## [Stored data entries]
---*---

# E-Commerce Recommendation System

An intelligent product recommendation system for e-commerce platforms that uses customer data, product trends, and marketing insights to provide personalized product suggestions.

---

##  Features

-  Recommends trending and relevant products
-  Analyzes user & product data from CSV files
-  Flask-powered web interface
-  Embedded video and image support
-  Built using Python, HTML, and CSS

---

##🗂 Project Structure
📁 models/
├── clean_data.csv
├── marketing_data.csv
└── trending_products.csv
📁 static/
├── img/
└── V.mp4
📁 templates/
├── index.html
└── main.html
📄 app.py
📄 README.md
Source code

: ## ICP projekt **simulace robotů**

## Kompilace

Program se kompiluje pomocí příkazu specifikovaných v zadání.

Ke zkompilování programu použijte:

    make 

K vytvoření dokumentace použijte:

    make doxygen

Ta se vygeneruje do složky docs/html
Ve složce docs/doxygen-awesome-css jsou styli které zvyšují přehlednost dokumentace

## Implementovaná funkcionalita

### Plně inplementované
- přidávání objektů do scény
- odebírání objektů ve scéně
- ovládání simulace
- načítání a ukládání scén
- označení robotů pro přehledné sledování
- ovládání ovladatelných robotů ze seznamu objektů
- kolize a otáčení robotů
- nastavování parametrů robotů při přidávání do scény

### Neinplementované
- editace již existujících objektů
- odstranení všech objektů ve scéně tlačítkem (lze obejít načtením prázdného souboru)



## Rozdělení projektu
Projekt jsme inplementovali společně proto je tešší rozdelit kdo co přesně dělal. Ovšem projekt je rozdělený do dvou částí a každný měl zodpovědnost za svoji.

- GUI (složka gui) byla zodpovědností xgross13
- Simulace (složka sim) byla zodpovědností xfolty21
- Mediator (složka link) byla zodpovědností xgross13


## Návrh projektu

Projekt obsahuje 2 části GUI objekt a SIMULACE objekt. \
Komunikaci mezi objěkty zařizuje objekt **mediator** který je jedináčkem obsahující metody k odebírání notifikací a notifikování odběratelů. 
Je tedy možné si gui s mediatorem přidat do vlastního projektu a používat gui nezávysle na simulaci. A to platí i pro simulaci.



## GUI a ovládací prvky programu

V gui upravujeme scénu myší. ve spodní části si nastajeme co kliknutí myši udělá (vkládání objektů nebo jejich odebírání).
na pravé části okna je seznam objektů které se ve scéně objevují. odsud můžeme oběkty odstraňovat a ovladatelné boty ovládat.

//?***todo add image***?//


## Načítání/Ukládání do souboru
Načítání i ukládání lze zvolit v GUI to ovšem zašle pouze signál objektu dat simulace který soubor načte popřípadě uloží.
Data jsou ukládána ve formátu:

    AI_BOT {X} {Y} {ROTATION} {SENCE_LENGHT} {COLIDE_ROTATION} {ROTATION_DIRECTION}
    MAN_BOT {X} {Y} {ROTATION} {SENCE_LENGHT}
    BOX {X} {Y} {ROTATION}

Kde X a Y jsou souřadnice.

---*---

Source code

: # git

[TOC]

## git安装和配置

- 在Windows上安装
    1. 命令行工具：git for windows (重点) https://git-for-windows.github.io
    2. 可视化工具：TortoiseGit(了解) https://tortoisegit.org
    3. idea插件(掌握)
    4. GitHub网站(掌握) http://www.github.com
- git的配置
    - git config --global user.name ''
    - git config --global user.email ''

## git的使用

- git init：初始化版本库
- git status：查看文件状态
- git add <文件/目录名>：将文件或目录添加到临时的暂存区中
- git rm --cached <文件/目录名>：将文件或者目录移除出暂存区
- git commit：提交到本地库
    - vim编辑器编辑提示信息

---*---

## [ASSIGNED TASK]
Starting at the line that has "# E-Commerce Recommendation System" in the records above, restate word for word every line until the one that has "- kolize a otáčení robotů", and include that one as well.

## [RESPONSE AREA]
# E-Commerce Recommendation System

An intelligent product recommendation system for e-commerce platforms that uses customer data, product trends, and marketing insights to provide personalized product suggestions.

---

##  Features

-  Recommends trending and relevant products
-  Analyzes user & product data from CSV files
-  Flask-powered web interface
-  Embedded video and image support
-  Built using Python, HTML, and CSS

---

##🗂 Project Structure
📁 models/
├── clean_data.csv
├── marketing_data.csv
└── trending_products.csv
📁 static/
├── img/
└── V.mp4
📁 templates/
├── index.html
└── main.html
📄 app.py
📄 README.md
Source code

: ## ICP projekt **simulace robotů**

## Kompilace

Program se kompiluje pomocí příkazu specifikovaných v zadání.

Ke zkompilování programu použijte:

    make 

K vytvoření dokumentace použijte:

    make doxygen

Ta se vygeneruje do složky docs/html
Ve složce docs/doxygen-awesome-css jsou styli které zvyšují přehlednost dokumentace

## Implementovaná funkcionalita

### Plně inplementované
- přidávání objektů do scény
- odebírání objektů ve scéně
- ovládání simulace
- načítání a ukládání scén
- označení robotů pro přehledné sledování
- ovládání ovladatelných robotů ze seznamu objektů
- kolize a otáčení robotů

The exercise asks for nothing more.